▶ **WORK TO COMPLETE**: Exactly as they appear below, repeat the lines from the one with "3. **✅ Endpoint" through the one with "## 🚀 **FUNCIONALIDADES DISPONIBLES**", and no others.

(Stored items)
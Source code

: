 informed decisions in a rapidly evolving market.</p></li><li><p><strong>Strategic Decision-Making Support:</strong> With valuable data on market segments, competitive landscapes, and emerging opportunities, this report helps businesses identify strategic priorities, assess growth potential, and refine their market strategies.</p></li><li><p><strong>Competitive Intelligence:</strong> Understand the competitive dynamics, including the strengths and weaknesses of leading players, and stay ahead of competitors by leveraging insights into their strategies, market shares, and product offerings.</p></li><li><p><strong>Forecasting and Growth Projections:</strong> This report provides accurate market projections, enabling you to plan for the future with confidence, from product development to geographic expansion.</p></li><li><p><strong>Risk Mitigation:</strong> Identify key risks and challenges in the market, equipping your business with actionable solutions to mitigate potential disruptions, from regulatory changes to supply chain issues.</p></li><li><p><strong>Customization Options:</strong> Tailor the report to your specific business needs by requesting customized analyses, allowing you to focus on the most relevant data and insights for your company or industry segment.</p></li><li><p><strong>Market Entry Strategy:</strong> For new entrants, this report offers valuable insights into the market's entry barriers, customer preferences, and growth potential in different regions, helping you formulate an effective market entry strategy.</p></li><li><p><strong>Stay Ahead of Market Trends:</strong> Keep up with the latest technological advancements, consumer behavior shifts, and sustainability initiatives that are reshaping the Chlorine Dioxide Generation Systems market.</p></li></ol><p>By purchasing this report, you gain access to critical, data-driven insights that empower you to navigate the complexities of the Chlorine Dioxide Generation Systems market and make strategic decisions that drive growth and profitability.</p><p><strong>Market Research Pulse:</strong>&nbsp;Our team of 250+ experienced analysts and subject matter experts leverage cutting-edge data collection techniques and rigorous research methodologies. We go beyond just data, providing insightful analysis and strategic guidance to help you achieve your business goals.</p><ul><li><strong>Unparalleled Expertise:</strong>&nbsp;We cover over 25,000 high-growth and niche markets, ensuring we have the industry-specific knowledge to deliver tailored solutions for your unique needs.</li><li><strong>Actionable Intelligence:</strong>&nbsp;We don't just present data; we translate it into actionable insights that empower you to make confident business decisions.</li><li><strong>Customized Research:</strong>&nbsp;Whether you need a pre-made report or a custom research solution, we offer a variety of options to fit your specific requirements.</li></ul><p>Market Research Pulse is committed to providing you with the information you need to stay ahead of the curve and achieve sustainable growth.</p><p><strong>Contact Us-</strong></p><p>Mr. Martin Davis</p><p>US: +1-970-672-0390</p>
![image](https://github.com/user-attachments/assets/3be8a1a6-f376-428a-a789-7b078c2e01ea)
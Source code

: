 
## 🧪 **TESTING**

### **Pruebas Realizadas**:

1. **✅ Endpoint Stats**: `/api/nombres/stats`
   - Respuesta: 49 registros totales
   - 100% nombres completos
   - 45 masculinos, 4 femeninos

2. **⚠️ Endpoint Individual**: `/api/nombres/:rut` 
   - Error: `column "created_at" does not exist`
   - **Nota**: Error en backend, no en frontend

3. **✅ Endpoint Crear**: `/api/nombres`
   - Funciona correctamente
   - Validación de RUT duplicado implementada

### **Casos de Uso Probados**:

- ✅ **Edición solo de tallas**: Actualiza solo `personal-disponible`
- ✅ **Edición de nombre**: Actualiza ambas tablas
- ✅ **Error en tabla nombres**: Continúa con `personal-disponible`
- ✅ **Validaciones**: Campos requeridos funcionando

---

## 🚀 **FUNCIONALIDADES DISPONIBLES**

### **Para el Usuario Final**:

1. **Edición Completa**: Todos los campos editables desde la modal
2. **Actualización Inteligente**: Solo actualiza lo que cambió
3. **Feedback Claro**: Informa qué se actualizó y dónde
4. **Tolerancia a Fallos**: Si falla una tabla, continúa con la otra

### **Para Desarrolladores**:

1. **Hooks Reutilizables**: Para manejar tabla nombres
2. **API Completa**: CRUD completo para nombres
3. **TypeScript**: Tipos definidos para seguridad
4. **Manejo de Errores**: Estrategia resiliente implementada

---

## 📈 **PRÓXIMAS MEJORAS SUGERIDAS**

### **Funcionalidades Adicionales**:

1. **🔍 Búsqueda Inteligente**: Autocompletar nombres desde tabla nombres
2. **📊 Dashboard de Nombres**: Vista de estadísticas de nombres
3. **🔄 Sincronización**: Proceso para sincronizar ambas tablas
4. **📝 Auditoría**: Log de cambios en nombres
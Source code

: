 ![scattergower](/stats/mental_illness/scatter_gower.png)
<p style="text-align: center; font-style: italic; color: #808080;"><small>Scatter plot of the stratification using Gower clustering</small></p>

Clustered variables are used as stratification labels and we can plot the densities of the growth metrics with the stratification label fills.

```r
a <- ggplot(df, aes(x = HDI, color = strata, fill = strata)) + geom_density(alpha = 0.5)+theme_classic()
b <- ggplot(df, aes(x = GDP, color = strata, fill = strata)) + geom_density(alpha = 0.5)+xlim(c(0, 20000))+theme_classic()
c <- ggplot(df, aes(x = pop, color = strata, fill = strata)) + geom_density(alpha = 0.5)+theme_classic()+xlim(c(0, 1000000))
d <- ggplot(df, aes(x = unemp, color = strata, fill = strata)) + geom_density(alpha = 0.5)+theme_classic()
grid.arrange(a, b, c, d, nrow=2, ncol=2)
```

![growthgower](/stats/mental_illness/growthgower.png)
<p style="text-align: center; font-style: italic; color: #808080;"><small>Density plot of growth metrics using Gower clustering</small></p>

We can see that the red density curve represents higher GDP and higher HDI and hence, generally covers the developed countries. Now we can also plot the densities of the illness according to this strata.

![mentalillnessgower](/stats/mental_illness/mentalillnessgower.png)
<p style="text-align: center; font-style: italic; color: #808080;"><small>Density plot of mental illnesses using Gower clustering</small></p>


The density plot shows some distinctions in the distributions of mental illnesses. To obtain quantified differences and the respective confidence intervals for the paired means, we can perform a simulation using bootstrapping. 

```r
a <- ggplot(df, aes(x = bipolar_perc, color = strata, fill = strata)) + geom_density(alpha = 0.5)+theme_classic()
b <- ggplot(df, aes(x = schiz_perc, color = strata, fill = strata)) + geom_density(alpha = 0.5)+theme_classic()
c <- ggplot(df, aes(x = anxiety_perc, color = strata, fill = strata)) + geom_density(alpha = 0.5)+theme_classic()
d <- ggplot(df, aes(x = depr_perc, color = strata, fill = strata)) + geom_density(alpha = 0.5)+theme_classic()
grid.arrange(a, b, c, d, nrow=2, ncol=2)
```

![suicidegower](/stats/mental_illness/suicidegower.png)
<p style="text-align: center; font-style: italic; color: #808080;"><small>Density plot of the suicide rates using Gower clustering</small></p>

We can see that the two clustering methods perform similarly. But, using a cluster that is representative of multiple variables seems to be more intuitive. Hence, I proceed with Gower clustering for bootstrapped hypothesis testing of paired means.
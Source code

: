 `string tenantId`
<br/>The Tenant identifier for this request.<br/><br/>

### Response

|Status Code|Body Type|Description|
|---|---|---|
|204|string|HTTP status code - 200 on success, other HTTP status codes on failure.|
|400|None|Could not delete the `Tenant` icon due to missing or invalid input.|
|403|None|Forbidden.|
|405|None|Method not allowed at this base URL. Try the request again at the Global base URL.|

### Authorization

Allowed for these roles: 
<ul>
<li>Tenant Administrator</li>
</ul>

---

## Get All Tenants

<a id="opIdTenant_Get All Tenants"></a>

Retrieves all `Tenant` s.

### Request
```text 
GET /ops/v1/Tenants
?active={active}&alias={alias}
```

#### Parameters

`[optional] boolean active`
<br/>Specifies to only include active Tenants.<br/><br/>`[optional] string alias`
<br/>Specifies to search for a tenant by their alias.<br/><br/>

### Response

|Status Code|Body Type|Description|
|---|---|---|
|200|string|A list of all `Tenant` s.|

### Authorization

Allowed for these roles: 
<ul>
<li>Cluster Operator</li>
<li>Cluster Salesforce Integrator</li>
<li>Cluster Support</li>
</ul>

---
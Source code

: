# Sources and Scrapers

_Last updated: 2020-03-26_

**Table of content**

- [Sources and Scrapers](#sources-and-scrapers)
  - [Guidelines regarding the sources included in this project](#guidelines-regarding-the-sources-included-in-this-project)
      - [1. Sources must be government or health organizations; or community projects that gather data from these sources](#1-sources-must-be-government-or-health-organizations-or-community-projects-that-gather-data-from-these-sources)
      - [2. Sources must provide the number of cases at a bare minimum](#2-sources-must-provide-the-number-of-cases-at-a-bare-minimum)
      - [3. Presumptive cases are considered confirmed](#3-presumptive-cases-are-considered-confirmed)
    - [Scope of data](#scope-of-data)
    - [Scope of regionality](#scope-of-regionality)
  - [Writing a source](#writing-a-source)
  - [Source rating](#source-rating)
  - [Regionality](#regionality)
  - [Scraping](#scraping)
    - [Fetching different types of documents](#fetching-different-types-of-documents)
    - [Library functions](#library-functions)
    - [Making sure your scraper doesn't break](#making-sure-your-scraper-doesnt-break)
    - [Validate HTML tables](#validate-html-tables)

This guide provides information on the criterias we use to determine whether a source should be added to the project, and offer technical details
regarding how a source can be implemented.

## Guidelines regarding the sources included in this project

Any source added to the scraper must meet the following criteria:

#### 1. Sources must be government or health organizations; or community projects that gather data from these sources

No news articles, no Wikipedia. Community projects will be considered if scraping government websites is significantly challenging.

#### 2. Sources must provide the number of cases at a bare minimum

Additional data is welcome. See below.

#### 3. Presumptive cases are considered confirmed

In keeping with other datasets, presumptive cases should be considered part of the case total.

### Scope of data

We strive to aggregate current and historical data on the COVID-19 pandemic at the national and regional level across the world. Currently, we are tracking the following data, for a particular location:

▶ **EXERCISE SOLUTION**:
3. **✅ Endpoint Crear**: `/api/nombres`
   - Funciona correctamente
   - Validación de RUT duplicado implementada

### **Casos de Uso Probados**:

- ✅ **Edición solo de tallas**: Actualiza solo `personal-disponible`
- ✅ **Edición de nombre**: Actualiza ambas tablas
- ✅ **Error en tabla nombres**: Continúa con `personal-disponible`
- ✅ **Validaciones**: Campos requeridos funcionando

---

## 🚀 **FUNCIONALIDADES DISPONIBLES**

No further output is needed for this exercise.